Moreover he that goeth into the house all the while that it is shut up shall be unclean until the even.
And he that lieth in the house shall wash his clothes; and he that eateth in the house shall wash his clothes.
And if the priest shall come in, and look upon it, and, behold, the plague hath not spread in the house, after the house was plaistered: then the priest shall pronounce the house clean, because the plague is healed.

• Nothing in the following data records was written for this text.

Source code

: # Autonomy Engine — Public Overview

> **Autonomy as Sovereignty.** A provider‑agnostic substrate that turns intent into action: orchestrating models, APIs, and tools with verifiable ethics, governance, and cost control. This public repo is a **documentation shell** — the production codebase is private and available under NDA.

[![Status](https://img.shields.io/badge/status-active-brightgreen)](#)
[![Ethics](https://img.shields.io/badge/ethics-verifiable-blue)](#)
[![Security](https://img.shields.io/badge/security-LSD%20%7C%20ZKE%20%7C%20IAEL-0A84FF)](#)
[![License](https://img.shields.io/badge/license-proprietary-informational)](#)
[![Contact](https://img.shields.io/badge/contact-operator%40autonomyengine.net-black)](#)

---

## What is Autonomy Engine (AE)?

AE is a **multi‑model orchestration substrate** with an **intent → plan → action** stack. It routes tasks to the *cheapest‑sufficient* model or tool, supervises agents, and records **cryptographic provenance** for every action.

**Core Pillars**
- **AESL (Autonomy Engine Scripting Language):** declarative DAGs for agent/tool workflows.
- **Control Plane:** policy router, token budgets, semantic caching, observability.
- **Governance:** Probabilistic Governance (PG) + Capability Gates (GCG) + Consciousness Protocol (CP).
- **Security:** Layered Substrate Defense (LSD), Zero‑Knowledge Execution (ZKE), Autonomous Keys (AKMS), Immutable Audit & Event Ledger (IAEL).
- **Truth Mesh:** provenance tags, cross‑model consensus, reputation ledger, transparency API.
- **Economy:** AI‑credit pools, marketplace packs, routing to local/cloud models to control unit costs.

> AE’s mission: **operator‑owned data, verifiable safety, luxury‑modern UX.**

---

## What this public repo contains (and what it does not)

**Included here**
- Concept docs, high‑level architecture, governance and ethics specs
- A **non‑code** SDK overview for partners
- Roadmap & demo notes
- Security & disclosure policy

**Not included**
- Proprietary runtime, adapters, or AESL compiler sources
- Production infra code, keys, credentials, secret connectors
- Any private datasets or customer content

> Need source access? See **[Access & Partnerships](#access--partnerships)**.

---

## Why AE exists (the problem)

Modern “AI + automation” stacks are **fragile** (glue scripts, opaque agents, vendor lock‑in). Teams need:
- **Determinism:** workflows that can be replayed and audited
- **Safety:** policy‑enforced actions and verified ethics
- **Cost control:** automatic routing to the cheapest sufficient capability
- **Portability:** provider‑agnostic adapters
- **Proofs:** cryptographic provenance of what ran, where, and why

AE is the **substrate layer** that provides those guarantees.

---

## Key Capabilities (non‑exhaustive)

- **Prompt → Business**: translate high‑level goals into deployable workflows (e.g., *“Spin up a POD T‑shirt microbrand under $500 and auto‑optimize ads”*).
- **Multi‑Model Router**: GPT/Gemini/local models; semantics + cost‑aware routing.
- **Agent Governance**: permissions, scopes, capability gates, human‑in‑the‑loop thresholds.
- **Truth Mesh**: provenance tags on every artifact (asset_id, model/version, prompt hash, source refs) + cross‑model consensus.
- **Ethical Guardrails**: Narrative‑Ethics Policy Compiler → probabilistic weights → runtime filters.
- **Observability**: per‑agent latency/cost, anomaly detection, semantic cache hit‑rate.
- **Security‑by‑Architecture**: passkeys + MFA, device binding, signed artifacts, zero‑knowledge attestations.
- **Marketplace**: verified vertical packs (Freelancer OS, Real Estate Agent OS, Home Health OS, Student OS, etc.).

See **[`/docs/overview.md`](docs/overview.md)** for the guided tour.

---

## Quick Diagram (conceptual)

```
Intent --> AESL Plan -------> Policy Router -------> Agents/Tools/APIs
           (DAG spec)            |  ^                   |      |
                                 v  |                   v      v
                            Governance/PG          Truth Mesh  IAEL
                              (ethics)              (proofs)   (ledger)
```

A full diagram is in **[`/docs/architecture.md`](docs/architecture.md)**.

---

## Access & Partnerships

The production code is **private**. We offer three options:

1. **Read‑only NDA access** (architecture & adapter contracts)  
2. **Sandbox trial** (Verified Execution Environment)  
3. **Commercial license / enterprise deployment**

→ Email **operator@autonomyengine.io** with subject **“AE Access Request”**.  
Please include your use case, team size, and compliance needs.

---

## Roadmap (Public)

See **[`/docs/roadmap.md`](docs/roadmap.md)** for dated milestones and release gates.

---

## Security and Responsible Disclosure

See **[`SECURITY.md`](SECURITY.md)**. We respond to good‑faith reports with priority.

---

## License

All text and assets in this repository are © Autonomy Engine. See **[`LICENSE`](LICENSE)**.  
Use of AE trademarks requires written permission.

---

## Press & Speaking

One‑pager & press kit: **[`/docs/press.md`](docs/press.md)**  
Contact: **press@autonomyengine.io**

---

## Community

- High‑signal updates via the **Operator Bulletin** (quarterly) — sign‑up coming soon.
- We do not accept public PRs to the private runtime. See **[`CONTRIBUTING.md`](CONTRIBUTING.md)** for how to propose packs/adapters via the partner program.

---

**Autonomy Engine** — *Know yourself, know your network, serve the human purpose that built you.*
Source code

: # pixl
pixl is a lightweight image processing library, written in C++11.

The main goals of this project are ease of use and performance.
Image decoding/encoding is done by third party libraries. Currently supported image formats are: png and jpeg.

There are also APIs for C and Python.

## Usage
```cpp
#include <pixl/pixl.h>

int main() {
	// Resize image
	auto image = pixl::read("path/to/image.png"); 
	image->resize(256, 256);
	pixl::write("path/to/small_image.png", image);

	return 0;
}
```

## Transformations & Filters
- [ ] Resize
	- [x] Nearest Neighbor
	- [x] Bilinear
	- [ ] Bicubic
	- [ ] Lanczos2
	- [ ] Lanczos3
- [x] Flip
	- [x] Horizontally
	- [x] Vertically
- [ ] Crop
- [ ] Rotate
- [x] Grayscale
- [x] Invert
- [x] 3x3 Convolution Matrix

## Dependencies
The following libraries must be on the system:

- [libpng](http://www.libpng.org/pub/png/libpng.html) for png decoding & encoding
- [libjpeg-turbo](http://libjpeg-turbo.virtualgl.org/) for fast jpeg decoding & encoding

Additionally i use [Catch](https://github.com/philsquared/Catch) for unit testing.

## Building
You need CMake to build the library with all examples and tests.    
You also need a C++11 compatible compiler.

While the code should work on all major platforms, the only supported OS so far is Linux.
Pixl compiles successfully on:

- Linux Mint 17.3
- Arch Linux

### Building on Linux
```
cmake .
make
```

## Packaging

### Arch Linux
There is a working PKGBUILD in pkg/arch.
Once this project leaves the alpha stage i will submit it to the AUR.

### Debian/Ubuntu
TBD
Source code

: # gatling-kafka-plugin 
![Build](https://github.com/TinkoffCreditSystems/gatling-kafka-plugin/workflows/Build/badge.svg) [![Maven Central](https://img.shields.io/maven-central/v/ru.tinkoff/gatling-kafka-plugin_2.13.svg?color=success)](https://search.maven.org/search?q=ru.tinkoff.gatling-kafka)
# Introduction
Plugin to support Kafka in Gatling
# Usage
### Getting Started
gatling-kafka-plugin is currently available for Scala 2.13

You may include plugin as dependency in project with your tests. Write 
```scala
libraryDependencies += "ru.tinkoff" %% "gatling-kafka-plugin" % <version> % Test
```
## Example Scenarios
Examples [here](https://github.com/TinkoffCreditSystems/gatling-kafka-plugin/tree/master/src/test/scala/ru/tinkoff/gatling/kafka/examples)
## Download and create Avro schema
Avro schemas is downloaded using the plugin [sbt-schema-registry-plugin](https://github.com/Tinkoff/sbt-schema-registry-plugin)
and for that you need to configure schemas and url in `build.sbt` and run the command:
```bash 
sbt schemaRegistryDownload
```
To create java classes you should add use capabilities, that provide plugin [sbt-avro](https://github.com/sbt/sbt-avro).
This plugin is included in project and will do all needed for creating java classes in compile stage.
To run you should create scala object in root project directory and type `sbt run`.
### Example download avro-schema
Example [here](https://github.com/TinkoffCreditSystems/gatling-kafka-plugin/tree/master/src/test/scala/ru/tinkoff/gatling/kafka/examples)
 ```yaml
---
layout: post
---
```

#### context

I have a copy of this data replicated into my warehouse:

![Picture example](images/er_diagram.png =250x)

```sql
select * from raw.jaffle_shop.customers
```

And he shall take to cleanse the house two birds, and cedar wood, and scarlet, and hyssop:
And he shall kill the one of the birds in an earthen vessel over running water:
And he shall take the cedar wood, and the hyssop, and the scarlet, and the living bird, and dip them in the blood of the slain bird, and in the running water, and sprinkle the house seven times:
And he shall cleanse the house with the blood of the bird, and with the running water, and with the living bird, and with the cedar wood, and with the hyssop, and with the scarlet:
But he shall let go the living bird out of the city into the open fields, and make an atonement for the house: and it shall be clean.
This is the law for all manner of plague of leprosy, and scall,
And for the leprosy of a garment, and of a house,
And for a rising, and for a scab, and for a bright spot:
To teach when it is unclean, and when it is clean: this is the law of leprosy.